ECLI:NL:RBGEL:2024:7088
Rechtbank Gelderland
- Eerste aanleg - meervoudig
- J.J. Westerbaan
- L.L. van Benthem
- W.E. van Asbeck
- Rechtspraak.nl
Belastingrechtelijke beoordeling van overdrachtsbelasting bij verkrijging van certificaten van aandelen in een onroerende zaak rechtspersoon
In deze uitspraak van de Rechtbank Gelderland, zittingsplaats Arnhem, wordt het beroep van belanghebbende tegen de uitspraak op bezwaar van de inspecteur van de Belastingdienst behandeld.
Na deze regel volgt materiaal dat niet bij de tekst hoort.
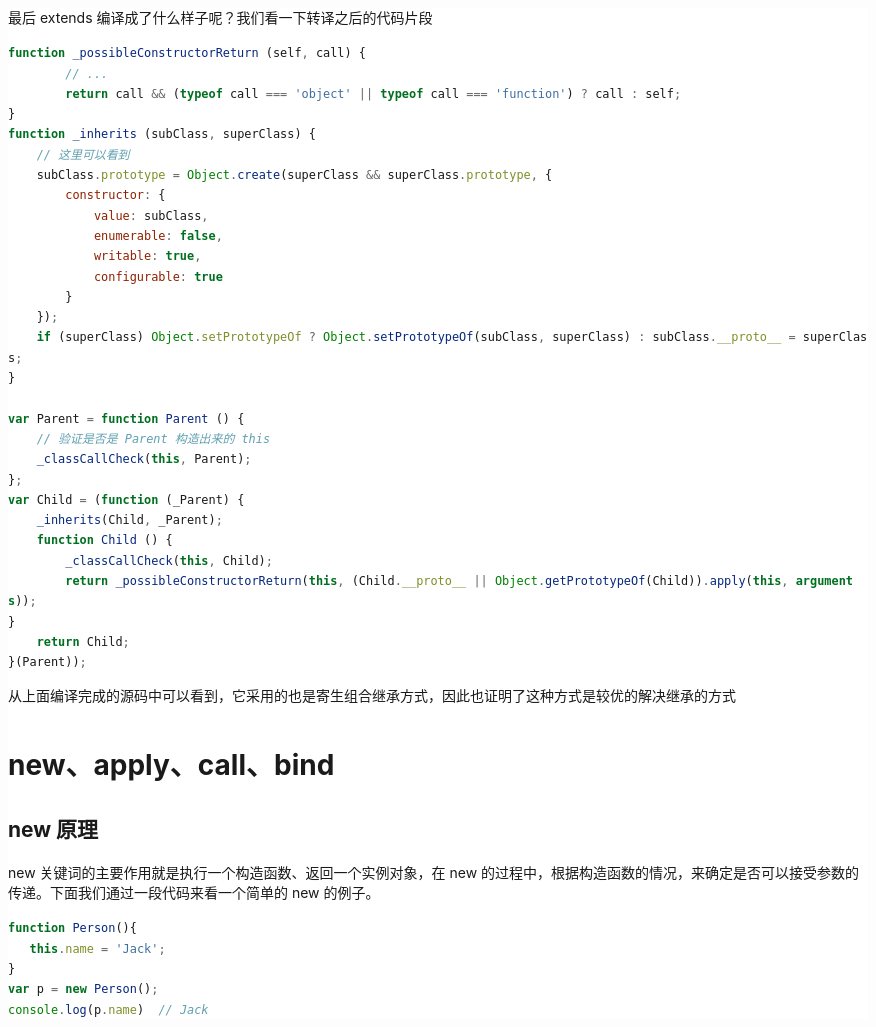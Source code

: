最后 extends 编译成了什么样子呢？我们看一下转译之后的代码片段
```js
function _possibleConstructorReturn (self, call) { 
		// ...
		return call && (typeof call === 'object' || typeof call === 'function') ? call : self; 
}
function _inherits (subClass, superClass) { 
    // 这里可以看到
	subClass.prototype = Object.create(superClass && superClass.prototype, { 
		constructor: { 
			value: subClass, 
			enumerable: false, 
			writable: true, 
			configurable: true 
		} 
	}); 
	if (superClass) Object.setPrototypeOf ? Object.setPrototypeOf(subClass, superClass) : subClass.__proto__ = superClass; 
}

var Parent = function Parent () {
	// 验证是否是 Parent 构造出来的 this
	_classCallCheck(this, Parent);
};
var Child = (function (_Parent) {
	_inherits(Child, _Parent);
	function Child () {
		_classCallCheck(this, Child);
		return _possibleConstructorReturn(this, (Child.__proto__ || Object.getPrototypeOf(Child)).apply(this, arguments));
}
	return Child;
}(Parent));
```

从上面编译完成的源码中可以看到，它采用的也是寄生组合继承方式，因此也证明了这种方式是较优的解决继承的方式



# new、apply、call、bind

## new 原理

new 关键词的主要作用就是执行一个构造函数、返回一个实例对象，在 new 的过程中，根据构造函数的情况，来确定是否可以接受参数的传递。下面我们通过一段代码来看一个简单的 new 的例子。

```js
function Person(){
   this.name = 'Jack';
}
var p = new Person(); 
console.log(p.name)  // Jack
```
Het betreft de vraag of belanghebbende overdrachtsbelasting verschuldigd is bij de verkrijging van certificaten van aandelen A in een vennootschap die kwalificeert als onroerende zaak rechtspersoon. De inspecteur had het bezwaar van belanghebbende tegen de voldoening van overdrachtsbelasting ongegrond verklaard, waarna belanghebbende in beroep ging. De rechtbank heeft de zaak op 22 augustus 2024 behandeld, waarbij belanghebbende werd vertegenwoordigd door een gemachtigde en de inspecteur door meerdere personen. De rechtbank concludeert dat de onroerende zaak, die door de vennootschap aan een derde wordt verhuurd, niet onder eigen gebruik valt, en dat de doeleis van artikel 4 van de Wet op belastingen van rechtsverkeer (WBR) is voldaan. De rechtbank verklaart het beroep ongegrond, wat betekent dat belanghebbende overdrachtsbelasting verschuldigd is en geen griffierecht of proceskostenvergoeding ontvangt. De uitspraak is gedaan door een meervoudige belastingkamer en is openbaar uitgesproken.